How Your Dress Code Sets The Guide for Employees

A dress code is an important guide for any business to provide for its staff. It not only sets the standards that you want employees to meet when it comes to what they wear but can also convey the business’ expectations with respect to appearance. There are several key considerations for any dress code.

Make sure it is compliant

Issues can arise around a dress code when it has been written in conflict with discrimination law, for example. So, it’s important to check to ensure that your code doesn’t cause problems. This could be something as simple as requiring men and women to dress differently or not making allowances for a reasonable religious dress.

Casual or formal?

Depending on the nature of your business you might be happy with a casual dress code or keen to establish something a little more formal. In a client-facing role in an industry such as law or finance, the norm is often a formal standard of dress, especially when attending meetings or out of the office. However, if your business is a tech company or an innovative start-up then suits may seem out of place and clients might be more comfortable if your team is wearing jeans. It’s essential to establish a dress code that caters to the expectations of your clients and industry so that your employees can meet those expectations.

Even casual requires a dress code

If there is no requirement for formal attire for your staff and you’re happy for them to wear most outfits, from jeans through to shorts, it’s still a good idea to use a dress code to establish some basic standards. For example, you may want to state that jeans should be in a good state of repair and not ripped so that they don’t look too scruffy. It’s often also advisable to require office outfits to provide a certain level of coverage e.g. t-shirts but not vests and you can also establish standards of cleanliness to avoid a situation where staff are walking around looking sloppy in stained or dirty clothes. 

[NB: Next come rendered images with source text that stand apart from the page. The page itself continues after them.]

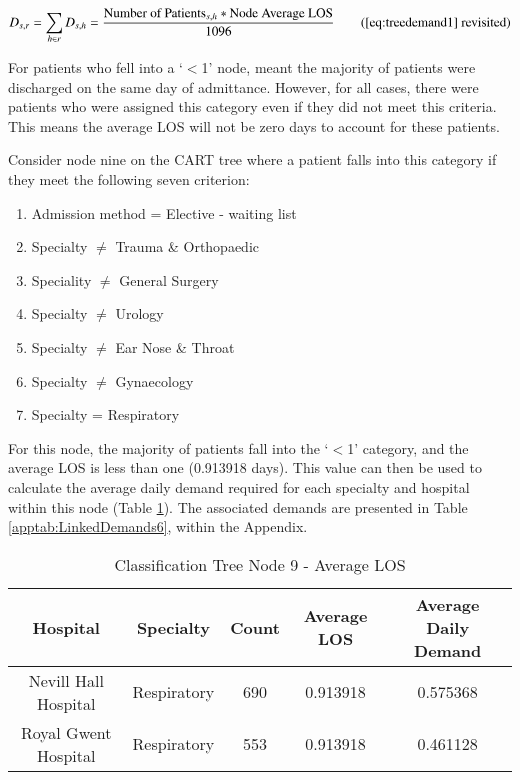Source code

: \documentclass[../thesis.tex]{subfiles}
\begin{document}
\begin{equation}
        D_{s,r} = \sum\limits_{h \in r} D_{s,h} = \frac{\text{Number of Patients}_{s,h}*\text{Node Average LOS}}{1096} \tag{\ref{eq:treedemand1} revisited}\\
\end{equation}

For patients who fell into a `$<$1' node, meant the majority of patients were discharged on the same day of admittance. However, for all cases, there were patients who were assigned this category even if they did not meet this criteria. This means the average LOS will not be zero days to account for these patients.

Consider node nine on the CART tree where a patient falls into this category if they meet the following seven criterion:
\begin{enumerate}
    \item Admission method = Elective - waiting list
    \item Specialty $\neq$ Trauma \& Orthopaedic
    \item Speciality $\neq$ General Surgery
    \item Specialty $\neq$ Urology
    \item Specialty $\neq$ Ear Nose \& Throat
    \item Specialty $\neq$ Gynaecology
    \item Specialty = Respiratory
\end{enumerate}

For this node, the majority of patients fall into the `$<$1' category, and the average LOS is less than one (0.913918 days). This value can then be used to calculate the average daily demand required for each specialty and hospital within this node (Table \ref{tab:classnodeexample}). The associated demands are presented in Table \ref{apptab:LinkedDemands6}, within the Appendix.

\begin{table}[h!]
    \centering
    \begin{tabular}{ccccc}\toprule
        \textbf{Hospital} & \textbf{Specialty} & \textbf{Count} & \textbf{Average LOS} & \textbf{Average Daily Demand}  \\\midrule
         Nevill Hall Hospital & Respiratory &   690 & 0.913918 & 0.575368 \\
Royal Gwent Hospital & Respiratory &   553 &0.913918 & 0.461128 \\ \bottomrule
    \end{tabular}
    \caption{Classification Tree Node 9 - Average LOS}
    \label{tab:classnodeexample}
\end{table}
\end{document}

The importance of a uniform

Certain businesses really benefit from having uniformed staff. For example, if your employees are going into customers’ homes to work on their boiler or install broadband, it can be comforting for the consumer if your person turns up in a uniform that they recognise. Uniforms identify the individual as part of an organisation and help to establish trust and credibility when a stranger shows up on a customer’s doorstep asking to come in and do some work. If you have uniforms for staff then your dress code can make them responsible for ensuring these are always clean and in a good state of repair.

A comprehensive dress code provides clarity for employees when it comes to important questions of how to meet the professional standards of your business. It can be a relief for staff to know where they stand and what is expected of them.